- Country: Nepal
- Coordinates: 27°30′36″N 87°11′35″E﻿ / ﻿27.510°N 87.193°E
- Purpose: Power
- Construction began: 2018
- Opening date: 2025

Dam and spillways
- Impounds: Arun River

Power Station
- Operator: SJVN
- Installed capacity: 900 MW

= Arun III =

Hydro electric project in Nepal

Arun III is a hydro-electric project under construction on the Arun River in Sankhuwasabha District of Koshi Province, Nepal. The project is of 900 megawatts capacity and will be one of the largest hydropower plant in South Asia. It is constructed by SJVN Arun III Power Development Company Private Limited, a wholly owned subsidiary of SJVN Ltd.

The estimated cost is US$1.6 billion including $156 million to develop the transmission line. It will generate about 4,018.87 million units of electricity annually. In February 2020, financial closure was done by the governments of India and Nepal. The project is constructed on a build-own-operate and transfer (BOOT) basis. SJVN will operate the plant for 30 years and then transfer the ownership to the Nepal government. During 30 years of operation, 21.9% of power will be provided to Nepal free of cost. The project's construction is expected to generate 3,000 jobs in Nepal and India.

==Project details==
The project consists of a 70m high, 466m wide concrete gravity dam across the Arun River which will be able to store 13.94 million cubic meters of water. The dam will have six (now only five) sluice gates. There will be four underground desilting basins (they have since been removed from the proposal) having a length of 420m, a width of 16m and a height of 24m each. A 9.5m diameter tunnel having length of 11.74 km followed by 9.5m diameter two steel-lined pressure shafts and four penstocks will convey the flow to the powerhouse. The tailrace tunnel is 192m long and has a diameter of 10m. Four vertical Francis turbine units of 225MW each will be housed in an underground powerhouse. The gross head is 308m and the design net head is 286.21m. The power evacuation will be done via a 300 km-long, 400kV transmission line to India. It will be routed from Diding to Dhalkebar, Nepal, and finally to Muzaffarpur, India.

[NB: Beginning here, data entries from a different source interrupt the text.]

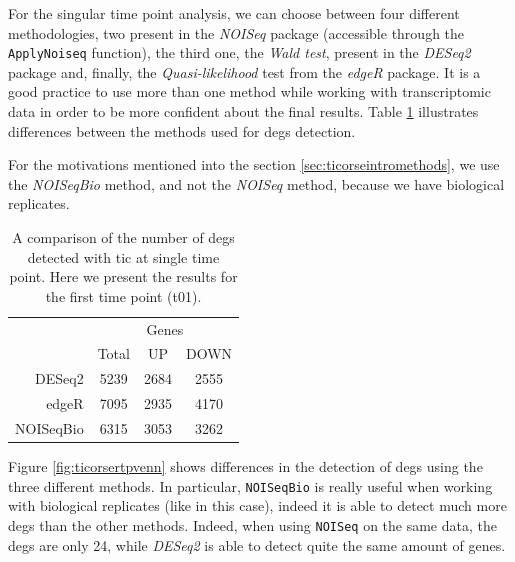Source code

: For the singular time point analysis, we can choose between four different methodologies, two present in the \textit{NOISeq} package (accessible through the \lstinline!ApplyNoiseq! function), the third one, the \textit{Wald test}, present in the \textit{DESeq2} package and, finally, the \textit{Quasi-likelihood} test from the \textit{edgeR} package.
It is a good practice to use more than one method while working with transcriptomic data in order to be more confident about the final results.
Table \ref{tab:ticorserderesultstp} illustrates differences between the methods used for \glspl{deg} detection.

For the motivations mentioned into the section \ref{sec:ticorseintromethods}, we use the \textit{NOISeqBio} method, and not the \textit{NOISeq} method, because we have biological replicates.


\begin{table}[H]
\centering
\begin{tabular}{r c c c}
\multicolumn{1}{r}{} & \multicolumn{3}{c}{Genes} \\
\cline{2-4}
\multicolumn{1}{r}{} & Total & UP & DOWN \\
\cline{2-4}
DESeq2 & 5239 & 2684 & 2555 \\
edgeR & 7095 & 2935 & 4170 \\
NOISeqBio & 6315 & 3053 & 3262 \\
\end{tabular}
\caption[\gls{tic} Single Time Points DE methods results]{A comparison of the number of \glspl{deg} detected with \gls{tic} at single time point. Here we present the results for the first time point (t01).}
\label{tab:ticorserderesultstp}
\end{table}

Figure \ref{fig:ticorsertpvenn} shows differences in the detection of \glspl{deg} using the three different methods.
In particular, \lstinline!NOISeqBio! is really useful when working with biological replicates (like in this case), indeed it is able to detect much more \glspl{deg} than the other methods. 
Indeed, when using \lstinline!NOISeq! on the same data, the \glspl{deg} are only 24, while \textit{DESeq2} is able to detect quite the same amount of genes.

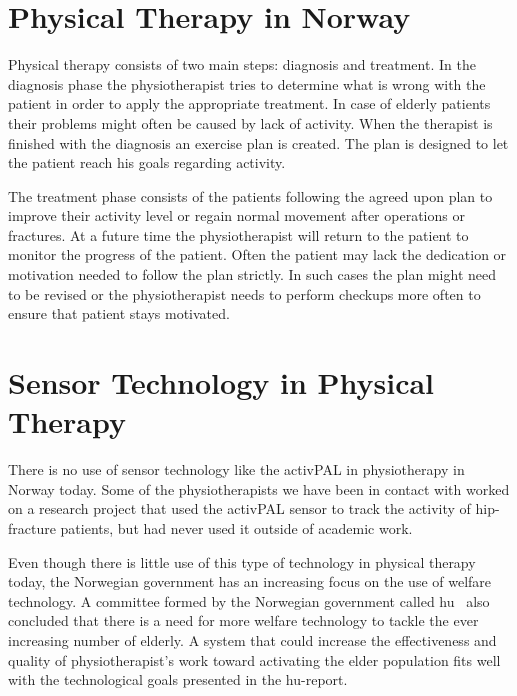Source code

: \section{Physical Therapy in Norway}
Physical therapy consists of two main steps: diagnosis and treatment. In the diagnosis phase the physiotherapist tries to determine what is wrong with the patient in order to apply the appropriate treatment. In case of elderly patients their problems might often be caused by lack of activity. When the therapist is finished with the diagnosis an exercise plan is created. The plan is designed to let the patient reach his goals regarding activity.

The treatment phase consists of the patients following the agreed upon plan to improve their activity level or regain normal movement after operations or fractures. At a future time the physiotherapist will return to the patient to monitor the progress of the patient. Often the patient may lack the dedication or motivation needed to follow the plan strictly. In such cases the plan might need to be revised or the physiotherapist needs to perform checkups more often to ensure that patient stays motivated.

\section{Sensor Technology in Physical Therapy}
There is no use of sensor technology like the activPAL in physiotherapy in Norway today. Some of the physiotherapists we have been in contact with worked on a research project that used the activPAL sensor to track the activity of hip-fracture patients, but had never used it outside of academic work.

Even though there is little use of this type of technology in physical therapy today, the Norwegian government has an increasing focus on the use of welfare technology. A committee formed by the Norwegian government called \gls{hu}~\cite{haagen} also concluded that there is a need for more welfare technology to tackle the ever increasing number of elderly. A system that could increase the effectiveness and quality of physiotherapist's work toward activating the elder population fits well with the technological goals presented in the \gls{hu}-report.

The civil contractor is Jaiprakash Associates. The hydro-mechanical contractor is Om Metals. The electro-mechanical contractor is BHEL. Total Management Services will monitor the environmental aspects. 269 families will be affected by the project construction, and they will be compensated by being provided with 30 units of electricity each free of cost every month.

==History==
The project was formed by Nepal Government in 1992. However, NGOs, environmental activists and individuals worried against rampant privatization affecting the culture and natural beauty of the Arun valley expressed concerns. There were also fears that this project was inappropriately large and would lead to further increases in the price of electricity. There was also a debate for the road to the project area concerning deforestation and habitat fragmentation. In 1995, the World Bank decided to withdraw their support, effectively cancelling the project.

In November 2014, the project resurfaced and a Project Development Agreement was signed. The surplus power from the project will be exported to India from Dhalkebar, Nepal to Muzaffarpur, Bihar. In 2017, the cabinet of India approved the project for construction.